## YOUR OBJECTIVE
Copy the data exactly from the line that contains "- Allow users to sign-up : **True**" through the line that contains "65.16 % | 1.28 |", keeping both end lines and leaving out everything else.

## GIVEN DATA
####################
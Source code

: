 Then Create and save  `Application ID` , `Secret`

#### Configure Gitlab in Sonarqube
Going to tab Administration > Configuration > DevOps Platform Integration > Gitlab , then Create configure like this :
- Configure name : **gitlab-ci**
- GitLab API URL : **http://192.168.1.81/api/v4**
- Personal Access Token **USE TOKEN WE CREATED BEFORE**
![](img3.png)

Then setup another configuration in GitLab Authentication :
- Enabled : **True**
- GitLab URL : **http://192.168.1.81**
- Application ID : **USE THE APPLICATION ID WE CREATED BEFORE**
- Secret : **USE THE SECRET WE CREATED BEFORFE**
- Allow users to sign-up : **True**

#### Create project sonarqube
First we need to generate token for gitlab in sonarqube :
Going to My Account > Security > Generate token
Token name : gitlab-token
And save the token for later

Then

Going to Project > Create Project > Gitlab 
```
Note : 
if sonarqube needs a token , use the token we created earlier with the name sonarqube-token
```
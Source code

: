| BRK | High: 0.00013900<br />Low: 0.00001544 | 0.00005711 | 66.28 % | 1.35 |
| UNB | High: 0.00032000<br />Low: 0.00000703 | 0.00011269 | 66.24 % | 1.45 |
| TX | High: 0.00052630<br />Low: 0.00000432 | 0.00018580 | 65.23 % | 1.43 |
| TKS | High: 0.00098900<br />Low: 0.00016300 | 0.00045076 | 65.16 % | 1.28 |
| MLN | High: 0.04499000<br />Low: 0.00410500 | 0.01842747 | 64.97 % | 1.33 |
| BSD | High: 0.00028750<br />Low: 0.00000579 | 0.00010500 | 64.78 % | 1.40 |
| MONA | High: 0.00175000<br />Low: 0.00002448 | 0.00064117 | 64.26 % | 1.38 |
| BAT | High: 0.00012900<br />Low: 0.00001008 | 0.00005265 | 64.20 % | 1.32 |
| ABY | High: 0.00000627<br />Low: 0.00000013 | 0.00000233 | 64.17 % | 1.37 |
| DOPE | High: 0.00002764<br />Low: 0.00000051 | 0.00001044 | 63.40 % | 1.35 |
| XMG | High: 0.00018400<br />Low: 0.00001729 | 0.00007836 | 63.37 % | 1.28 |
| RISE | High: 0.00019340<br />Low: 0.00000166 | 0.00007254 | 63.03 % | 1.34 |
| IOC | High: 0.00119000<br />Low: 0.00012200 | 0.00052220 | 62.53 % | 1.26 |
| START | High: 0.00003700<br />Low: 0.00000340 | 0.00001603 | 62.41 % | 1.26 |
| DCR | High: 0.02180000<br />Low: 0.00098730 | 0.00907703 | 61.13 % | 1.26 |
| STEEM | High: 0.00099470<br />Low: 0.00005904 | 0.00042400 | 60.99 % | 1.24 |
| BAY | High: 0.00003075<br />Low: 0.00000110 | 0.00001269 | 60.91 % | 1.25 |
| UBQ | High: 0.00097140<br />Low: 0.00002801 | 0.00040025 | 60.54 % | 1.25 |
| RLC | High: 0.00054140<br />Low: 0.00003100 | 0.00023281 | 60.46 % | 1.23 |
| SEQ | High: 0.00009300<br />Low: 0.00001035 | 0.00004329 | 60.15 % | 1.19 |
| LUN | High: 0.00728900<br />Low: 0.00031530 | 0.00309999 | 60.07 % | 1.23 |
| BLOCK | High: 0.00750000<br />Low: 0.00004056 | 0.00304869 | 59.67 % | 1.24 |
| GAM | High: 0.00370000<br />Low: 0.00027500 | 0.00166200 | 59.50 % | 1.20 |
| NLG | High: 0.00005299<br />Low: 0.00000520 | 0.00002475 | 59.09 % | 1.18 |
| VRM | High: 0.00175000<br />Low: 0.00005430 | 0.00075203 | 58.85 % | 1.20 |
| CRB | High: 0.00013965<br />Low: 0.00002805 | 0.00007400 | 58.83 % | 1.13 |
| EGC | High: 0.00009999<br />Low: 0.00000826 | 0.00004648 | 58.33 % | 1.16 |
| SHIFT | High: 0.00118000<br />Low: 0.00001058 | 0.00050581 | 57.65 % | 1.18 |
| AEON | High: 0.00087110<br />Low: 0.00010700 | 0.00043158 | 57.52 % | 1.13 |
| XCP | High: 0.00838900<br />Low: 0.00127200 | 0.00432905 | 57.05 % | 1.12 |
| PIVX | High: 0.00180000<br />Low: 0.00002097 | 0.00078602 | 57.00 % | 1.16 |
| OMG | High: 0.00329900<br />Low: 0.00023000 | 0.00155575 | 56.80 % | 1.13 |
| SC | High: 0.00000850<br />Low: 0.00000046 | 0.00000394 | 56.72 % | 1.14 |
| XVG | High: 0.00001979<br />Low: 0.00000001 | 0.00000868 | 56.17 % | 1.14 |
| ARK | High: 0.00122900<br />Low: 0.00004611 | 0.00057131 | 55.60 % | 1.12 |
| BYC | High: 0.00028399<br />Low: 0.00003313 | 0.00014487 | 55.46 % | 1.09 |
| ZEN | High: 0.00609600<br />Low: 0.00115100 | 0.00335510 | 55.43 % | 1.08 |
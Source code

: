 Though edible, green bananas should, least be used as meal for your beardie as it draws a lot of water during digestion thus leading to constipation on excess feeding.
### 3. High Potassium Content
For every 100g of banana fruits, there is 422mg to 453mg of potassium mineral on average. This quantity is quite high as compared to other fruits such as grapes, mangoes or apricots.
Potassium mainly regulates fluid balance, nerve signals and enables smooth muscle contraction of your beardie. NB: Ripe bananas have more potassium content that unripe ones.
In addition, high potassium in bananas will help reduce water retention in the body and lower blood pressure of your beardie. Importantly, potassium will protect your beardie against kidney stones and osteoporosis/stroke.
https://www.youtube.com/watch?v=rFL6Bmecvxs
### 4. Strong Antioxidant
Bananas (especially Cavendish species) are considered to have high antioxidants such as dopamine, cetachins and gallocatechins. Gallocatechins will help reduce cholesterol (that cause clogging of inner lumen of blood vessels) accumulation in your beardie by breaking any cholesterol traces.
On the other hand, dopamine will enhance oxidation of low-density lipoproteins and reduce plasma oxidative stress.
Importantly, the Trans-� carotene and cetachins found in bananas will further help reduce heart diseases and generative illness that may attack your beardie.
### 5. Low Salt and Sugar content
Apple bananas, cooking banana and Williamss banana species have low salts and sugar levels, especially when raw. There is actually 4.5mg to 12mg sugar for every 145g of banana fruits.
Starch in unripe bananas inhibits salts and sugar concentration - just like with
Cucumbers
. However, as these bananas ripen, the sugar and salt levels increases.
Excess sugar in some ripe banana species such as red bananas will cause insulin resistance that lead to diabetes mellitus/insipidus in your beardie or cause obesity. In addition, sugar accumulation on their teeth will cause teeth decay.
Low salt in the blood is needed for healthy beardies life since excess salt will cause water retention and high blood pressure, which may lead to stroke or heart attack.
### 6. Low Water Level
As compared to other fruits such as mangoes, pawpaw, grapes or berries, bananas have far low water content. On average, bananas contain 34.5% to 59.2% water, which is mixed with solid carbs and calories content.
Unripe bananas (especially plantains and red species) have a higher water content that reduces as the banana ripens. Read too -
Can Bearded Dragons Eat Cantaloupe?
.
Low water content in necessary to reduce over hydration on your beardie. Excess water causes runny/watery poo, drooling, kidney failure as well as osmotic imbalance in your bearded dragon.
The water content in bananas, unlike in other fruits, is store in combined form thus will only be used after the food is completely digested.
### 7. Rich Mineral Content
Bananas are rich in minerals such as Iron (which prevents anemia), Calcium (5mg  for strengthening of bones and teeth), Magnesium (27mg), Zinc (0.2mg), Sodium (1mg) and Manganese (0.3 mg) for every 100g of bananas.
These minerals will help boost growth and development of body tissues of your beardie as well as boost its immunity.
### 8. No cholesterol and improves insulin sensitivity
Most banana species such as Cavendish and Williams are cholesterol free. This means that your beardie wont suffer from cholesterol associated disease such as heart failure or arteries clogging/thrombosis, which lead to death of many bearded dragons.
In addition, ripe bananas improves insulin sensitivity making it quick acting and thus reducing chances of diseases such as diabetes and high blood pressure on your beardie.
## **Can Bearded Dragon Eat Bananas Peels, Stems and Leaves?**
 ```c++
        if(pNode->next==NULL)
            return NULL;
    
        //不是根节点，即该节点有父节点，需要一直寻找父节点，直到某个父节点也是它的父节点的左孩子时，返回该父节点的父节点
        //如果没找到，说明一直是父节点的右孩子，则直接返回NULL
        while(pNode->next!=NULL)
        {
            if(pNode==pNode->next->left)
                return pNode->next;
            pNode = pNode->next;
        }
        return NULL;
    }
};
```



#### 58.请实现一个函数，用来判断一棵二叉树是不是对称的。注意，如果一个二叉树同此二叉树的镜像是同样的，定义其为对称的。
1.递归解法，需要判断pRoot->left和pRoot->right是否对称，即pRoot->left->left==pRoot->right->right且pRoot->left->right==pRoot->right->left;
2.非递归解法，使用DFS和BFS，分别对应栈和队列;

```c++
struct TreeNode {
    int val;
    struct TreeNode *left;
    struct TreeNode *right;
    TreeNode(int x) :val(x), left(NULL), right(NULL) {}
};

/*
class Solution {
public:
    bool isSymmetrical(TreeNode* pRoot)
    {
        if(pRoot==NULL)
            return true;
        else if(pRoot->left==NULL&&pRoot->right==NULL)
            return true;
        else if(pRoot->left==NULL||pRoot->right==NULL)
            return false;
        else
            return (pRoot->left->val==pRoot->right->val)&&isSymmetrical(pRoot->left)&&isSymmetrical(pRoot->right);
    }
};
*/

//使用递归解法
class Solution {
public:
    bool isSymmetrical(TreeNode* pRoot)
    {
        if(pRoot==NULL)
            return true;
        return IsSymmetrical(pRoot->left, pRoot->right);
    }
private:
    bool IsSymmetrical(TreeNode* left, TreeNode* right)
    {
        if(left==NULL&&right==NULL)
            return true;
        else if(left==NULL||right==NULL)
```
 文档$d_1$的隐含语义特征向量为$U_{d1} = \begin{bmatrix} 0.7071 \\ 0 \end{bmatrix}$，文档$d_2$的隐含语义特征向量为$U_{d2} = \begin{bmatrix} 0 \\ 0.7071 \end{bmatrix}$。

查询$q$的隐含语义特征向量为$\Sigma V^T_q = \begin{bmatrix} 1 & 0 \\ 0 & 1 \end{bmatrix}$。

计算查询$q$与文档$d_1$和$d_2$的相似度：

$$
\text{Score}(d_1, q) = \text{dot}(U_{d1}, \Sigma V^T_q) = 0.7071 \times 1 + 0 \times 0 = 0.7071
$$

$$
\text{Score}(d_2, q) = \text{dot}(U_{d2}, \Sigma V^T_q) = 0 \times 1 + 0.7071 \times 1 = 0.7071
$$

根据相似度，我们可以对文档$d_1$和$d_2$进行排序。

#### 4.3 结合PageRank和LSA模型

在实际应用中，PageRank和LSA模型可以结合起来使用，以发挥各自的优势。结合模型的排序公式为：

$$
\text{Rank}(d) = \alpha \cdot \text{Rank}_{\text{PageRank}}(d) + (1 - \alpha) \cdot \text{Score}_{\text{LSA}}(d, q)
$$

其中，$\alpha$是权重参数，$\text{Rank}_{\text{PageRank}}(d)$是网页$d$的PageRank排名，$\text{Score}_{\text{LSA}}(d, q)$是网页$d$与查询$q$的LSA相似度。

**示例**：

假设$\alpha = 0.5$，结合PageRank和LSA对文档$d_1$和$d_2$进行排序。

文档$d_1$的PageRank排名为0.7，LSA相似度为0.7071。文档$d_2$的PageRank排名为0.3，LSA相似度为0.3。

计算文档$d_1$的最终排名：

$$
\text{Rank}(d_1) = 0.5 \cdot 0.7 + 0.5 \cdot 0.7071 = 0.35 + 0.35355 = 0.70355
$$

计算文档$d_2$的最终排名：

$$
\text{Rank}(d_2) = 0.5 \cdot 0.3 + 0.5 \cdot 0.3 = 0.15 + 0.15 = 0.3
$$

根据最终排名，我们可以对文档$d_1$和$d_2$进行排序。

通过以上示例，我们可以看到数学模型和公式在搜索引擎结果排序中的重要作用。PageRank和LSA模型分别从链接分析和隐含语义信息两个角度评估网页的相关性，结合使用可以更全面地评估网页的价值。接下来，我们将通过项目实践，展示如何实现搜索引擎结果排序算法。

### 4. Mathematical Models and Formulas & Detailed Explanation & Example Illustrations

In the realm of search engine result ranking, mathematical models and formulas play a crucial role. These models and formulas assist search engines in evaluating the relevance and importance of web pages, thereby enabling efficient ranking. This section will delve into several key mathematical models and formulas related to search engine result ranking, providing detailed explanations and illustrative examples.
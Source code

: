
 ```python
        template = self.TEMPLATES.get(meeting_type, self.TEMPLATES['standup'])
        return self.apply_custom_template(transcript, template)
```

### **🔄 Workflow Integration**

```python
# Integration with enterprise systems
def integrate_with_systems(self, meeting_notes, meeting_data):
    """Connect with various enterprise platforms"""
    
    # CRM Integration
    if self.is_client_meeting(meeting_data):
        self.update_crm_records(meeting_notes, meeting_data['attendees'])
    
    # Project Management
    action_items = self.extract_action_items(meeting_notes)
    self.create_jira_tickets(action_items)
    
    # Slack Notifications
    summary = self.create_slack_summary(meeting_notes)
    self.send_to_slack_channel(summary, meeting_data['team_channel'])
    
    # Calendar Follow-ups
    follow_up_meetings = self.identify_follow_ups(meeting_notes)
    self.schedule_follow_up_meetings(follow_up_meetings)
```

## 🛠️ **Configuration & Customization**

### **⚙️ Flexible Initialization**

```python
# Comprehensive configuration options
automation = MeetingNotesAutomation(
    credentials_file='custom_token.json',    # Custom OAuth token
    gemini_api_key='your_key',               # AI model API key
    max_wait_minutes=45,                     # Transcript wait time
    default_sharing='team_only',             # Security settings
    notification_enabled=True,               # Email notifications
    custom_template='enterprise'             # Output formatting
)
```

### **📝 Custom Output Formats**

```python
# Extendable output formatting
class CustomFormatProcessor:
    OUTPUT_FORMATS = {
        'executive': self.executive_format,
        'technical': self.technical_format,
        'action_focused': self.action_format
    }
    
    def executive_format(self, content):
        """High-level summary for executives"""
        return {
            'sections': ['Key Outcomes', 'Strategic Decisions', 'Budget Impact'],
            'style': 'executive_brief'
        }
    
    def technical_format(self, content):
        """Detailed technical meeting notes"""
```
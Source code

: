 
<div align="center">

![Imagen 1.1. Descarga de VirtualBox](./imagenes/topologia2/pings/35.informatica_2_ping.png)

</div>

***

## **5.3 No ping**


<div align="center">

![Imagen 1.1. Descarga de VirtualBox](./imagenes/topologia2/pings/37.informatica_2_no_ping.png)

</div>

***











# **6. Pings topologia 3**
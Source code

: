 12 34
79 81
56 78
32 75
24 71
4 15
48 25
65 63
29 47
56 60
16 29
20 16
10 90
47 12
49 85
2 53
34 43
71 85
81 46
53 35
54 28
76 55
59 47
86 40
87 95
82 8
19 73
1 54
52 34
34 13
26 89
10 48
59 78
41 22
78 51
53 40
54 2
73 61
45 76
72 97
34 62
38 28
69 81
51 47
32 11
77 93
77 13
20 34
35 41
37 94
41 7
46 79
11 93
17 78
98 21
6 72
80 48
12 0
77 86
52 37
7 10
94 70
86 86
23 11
####################
## EXPECTED ANSWER
- Allow users to sign-up : **True**

#### Create project sonarqube
First we need to generate token for gitlab in sonarqube :
Going to My Account > Security > Generate token
Token name : gitlab-token
And save the token for later

Then

Going to Project > Create Project > Gitlab 
```
Note : 
if sonarqube needs a token , use the token we created earlier with the name sonarqube-token
```
Source code

:| BRK | High: 0.00013900<br />Low: 0.00001544 | 0.00005711 | 66.28 % | 1.35 |
| UNB | High: 0.00032000<br />Low: 0.00000703 | 0.00011269 | 66.24 % | 1.45 |
| TX | High: 0.00052630<br />Low: 0.00000432 | 0.00018580 | 65.23 % | 1.43 |
| TKS | High: 0.00098900<br />Low: 0.00016300 | 0.00045076 | 65.16 % | 1.28 |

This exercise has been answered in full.